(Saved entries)
· · · · · · ·

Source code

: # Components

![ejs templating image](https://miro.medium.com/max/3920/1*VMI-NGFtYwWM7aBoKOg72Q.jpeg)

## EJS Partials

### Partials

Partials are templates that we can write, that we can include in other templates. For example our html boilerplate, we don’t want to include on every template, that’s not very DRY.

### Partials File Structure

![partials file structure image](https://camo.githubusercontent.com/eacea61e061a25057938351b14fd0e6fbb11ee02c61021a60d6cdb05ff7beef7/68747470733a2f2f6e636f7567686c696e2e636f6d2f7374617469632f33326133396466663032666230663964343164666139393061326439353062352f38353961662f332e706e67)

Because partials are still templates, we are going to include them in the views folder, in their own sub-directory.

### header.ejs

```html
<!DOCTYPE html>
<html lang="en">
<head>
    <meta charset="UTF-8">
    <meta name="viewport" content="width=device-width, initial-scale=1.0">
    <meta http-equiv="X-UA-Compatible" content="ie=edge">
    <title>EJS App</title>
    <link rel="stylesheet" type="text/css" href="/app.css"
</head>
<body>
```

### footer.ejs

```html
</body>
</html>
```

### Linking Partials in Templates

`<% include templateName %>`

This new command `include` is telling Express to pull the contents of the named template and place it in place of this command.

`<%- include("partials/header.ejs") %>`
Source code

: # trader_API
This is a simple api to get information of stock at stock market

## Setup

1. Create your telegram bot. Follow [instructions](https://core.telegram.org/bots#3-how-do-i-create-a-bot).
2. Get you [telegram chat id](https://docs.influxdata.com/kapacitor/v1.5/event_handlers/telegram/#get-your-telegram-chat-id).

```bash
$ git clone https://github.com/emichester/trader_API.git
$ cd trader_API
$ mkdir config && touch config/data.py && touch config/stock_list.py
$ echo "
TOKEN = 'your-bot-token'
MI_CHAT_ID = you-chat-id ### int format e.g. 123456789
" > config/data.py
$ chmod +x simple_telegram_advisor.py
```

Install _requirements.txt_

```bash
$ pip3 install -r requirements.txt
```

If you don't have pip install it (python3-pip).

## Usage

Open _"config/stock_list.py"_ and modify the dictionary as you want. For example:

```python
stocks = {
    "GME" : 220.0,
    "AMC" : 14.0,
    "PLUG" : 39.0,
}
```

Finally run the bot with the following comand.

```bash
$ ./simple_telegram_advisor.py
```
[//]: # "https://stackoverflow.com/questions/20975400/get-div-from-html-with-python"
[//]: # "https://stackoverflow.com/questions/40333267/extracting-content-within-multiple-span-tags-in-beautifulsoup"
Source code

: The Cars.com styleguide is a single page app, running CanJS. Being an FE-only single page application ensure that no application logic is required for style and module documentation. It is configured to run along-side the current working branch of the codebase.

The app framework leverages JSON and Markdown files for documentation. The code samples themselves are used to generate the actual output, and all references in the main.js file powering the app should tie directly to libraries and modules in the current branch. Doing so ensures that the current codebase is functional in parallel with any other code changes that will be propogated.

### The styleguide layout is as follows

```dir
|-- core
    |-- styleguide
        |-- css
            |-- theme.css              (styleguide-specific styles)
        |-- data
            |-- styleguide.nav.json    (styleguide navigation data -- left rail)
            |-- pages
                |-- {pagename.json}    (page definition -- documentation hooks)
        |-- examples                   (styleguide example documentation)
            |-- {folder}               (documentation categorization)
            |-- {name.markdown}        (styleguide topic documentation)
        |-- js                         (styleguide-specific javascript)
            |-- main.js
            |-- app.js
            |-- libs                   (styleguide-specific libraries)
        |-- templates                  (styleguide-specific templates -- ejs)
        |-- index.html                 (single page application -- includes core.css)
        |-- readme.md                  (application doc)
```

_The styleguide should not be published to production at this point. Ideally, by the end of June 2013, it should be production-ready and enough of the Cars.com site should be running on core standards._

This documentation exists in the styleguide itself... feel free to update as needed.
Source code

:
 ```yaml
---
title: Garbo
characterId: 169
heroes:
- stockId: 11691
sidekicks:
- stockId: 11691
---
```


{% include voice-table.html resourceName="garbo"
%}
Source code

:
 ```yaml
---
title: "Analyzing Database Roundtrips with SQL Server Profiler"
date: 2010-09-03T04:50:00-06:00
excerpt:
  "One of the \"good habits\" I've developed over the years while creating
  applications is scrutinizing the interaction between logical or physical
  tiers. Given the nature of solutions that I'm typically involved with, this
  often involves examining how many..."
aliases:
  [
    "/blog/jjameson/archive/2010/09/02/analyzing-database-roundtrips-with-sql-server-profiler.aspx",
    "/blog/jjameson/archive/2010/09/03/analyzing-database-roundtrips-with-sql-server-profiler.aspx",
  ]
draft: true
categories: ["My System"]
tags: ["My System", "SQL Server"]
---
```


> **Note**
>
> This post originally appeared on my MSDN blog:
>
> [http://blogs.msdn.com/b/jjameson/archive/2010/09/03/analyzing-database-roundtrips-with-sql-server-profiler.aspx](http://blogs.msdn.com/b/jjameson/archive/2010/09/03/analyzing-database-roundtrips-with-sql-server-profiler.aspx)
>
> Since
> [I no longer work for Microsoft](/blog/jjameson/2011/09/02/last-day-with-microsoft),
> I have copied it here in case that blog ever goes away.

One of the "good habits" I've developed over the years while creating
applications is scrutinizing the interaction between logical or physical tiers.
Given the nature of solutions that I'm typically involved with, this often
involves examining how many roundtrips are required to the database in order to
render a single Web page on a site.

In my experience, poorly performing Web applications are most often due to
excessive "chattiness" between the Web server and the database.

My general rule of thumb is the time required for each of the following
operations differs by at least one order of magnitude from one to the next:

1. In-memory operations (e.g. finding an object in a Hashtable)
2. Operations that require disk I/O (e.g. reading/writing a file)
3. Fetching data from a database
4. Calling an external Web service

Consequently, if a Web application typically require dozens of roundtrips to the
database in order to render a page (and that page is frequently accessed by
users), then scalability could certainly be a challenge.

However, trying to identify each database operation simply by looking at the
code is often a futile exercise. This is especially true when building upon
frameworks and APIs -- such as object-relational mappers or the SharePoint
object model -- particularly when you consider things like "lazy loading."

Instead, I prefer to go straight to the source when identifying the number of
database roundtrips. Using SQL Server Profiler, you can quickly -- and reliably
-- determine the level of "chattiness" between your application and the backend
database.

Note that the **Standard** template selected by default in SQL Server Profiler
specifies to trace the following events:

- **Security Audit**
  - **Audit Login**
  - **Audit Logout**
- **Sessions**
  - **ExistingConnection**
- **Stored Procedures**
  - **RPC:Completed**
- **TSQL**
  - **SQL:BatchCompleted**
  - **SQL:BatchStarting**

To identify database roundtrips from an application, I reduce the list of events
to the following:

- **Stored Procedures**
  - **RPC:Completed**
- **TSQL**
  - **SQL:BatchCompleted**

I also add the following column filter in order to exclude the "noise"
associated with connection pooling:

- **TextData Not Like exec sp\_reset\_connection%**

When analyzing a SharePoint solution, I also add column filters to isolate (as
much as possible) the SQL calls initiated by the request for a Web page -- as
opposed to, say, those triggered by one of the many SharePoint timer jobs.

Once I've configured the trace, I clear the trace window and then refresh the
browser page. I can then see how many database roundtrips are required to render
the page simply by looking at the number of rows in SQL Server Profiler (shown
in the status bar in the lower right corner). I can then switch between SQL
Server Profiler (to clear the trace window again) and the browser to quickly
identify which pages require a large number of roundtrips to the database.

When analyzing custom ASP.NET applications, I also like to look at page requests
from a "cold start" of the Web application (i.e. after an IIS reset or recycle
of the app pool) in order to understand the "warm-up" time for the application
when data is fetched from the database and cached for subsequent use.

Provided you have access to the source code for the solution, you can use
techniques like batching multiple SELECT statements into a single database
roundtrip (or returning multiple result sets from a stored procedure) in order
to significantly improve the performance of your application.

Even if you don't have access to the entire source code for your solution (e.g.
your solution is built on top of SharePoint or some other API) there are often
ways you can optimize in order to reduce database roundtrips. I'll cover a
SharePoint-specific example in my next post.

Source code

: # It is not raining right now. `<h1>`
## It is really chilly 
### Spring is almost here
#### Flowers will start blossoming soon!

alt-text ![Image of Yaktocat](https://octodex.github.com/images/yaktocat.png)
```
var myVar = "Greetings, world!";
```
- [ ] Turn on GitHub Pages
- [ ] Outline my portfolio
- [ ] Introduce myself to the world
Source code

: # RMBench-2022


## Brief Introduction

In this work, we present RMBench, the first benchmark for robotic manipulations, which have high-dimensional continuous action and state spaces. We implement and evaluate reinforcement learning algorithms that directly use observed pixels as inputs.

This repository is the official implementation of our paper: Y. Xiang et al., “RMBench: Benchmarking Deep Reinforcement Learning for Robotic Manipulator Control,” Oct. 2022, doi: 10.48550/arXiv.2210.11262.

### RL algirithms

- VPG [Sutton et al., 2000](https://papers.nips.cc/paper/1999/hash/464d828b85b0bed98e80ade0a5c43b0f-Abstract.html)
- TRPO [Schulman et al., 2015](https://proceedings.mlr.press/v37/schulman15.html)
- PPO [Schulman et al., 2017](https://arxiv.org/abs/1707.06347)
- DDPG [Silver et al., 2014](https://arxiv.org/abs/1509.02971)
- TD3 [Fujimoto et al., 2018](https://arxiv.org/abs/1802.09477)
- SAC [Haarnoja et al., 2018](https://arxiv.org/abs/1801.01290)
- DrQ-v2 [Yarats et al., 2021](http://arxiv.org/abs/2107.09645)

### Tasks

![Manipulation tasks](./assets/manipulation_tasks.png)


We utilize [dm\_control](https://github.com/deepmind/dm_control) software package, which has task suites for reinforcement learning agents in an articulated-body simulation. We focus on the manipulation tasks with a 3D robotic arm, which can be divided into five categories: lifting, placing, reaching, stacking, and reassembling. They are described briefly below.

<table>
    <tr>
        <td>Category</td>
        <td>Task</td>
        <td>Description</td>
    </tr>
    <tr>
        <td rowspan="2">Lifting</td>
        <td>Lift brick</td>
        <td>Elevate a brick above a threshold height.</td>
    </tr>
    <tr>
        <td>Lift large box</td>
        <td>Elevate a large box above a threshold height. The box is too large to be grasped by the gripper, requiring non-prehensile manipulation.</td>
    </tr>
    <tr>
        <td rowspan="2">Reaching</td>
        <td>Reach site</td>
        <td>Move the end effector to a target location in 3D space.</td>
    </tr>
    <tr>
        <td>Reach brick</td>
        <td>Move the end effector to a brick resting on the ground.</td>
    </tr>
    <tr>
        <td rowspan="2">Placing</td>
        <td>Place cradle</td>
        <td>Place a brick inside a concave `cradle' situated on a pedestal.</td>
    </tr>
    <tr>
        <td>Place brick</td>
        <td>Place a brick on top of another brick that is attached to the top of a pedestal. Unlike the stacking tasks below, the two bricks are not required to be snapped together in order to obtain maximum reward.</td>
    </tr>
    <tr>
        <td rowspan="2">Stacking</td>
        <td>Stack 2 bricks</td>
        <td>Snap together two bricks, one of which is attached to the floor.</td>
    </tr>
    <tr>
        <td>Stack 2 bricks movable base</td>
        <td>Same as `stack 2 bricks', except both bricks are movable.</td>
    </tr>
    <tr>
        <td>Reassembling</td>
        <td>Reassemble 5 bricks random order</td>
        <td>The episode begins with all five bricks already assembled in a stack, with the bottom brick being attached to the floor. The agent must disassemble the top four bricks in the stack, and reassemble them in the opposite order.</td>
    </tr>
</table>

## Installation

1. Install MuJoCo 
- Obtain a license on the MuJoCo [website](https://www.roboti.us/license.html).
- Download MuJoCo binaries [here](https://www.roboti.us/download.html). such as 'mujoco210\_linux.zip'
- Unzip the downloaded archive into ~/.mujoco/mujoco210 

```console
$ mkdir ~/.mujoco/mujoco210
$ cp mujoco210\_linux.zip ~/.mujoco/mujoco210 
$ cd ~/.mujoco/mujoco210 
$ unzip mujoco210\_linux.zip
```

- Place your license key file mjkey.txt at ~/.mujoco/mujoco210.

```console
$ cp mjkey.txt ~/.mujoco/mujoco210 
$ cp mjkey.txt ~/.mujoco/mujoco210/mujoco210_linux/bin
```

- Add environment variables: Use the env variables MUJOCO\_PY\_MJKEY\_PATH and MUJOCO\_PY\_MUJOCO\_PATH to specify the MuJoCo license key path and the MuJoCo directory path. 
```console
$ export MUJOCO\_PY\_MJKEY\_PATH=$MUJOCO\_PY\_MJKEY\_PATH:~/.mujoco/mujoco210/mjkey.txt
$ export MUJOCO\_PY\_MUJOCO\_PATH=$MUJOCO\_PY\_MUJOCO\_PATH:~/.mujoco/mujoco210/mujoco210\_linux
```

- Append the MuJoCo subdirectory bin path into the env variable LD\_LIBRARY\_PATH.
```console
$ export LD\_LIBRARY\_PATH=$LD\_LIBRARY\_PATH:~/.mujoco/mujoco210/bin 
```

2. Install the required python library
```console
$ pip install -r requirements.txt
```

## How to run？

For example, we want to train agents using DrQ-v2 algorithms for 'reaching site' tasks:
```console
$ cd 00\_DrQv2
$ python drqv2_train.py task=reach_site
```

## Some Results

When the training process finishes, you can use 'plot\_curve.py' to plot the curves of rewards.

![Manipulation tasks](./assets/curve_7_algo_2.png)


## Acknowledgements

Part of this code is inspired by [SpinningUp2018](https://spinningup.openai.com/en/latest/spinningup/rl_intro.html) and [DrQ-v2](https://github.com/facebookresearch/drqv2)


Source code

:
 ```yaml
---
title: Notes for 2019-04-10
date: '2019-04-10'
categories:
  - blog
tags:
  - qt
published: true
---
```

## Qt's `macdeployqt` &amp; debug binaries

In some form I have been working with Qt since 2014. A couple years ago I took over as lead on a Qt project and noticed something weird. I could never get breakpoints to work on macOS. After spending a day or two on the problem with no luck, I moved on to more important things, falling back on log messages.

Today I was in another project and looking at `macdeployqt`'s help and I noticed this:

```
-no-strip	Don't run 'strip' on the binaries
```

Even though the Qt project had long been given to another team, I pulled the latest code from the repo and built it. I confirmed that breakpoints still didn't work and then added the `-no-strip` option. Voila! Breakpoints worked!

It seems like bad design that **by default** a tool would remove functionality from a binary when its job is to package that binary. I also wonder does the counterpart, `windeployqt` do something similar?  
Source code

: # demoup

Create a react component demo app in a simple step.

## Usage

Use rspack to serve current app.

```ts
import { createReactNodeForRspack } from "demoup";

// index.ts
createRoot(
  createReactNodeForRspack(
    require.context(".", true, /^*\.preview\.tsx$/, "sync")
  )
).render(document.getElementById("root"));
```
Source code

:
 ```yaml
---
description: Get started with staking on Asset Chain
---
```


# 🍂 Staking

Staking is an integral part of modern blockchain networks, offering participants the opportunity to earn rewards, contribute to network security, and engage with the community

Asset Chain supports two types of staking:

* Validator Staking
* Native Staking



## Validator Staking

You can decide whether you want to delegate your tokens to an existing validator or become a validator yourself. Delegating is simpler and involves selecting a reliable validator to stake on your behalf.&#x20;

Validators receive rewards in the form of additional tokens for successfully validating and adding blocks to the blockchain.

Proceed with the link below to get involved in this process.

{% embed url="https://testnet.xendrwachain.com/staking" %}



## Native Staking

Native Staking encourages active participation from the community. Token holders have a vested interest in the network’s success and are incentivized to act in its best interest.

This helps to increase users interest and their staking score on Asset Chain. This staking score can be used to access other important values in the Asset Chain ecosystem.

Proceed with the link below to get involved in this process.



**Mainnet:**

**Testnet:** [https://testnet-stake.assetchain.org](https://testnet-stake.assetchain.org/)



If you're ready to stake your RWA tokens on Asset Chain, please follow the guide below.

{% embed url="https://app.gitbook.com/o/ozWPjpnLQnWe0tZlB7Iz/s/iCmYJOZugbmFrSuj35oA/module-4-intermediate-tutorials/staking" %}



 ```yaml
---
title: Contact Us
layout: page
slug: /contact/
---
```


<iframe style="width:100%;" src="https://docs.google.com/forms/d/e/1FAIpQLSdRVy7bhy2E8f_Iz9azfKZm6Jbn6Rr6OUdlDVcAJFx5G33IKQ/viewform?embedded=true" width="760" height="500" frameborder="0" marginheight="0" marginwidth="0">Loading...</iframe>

· · · · · · ·

TASK DETAILS
Restate verbatim the first line above and all lines after it through the line containing "### Partials File Structure"; omit the rest.

SOLVED PROBLEM
Source code

: # Components

![ejs templating image](https://miro.medium.com/max/3920/1*VMI-NGFtYwWM7aBoKOg72Q.jpeg)

## EJS Partials

### Partials

Partials are templates that we can write, that we can include in other templates. For example our html boilerplate, we don’t want to include on every template, that’s not very DRY.

### Partials File Structure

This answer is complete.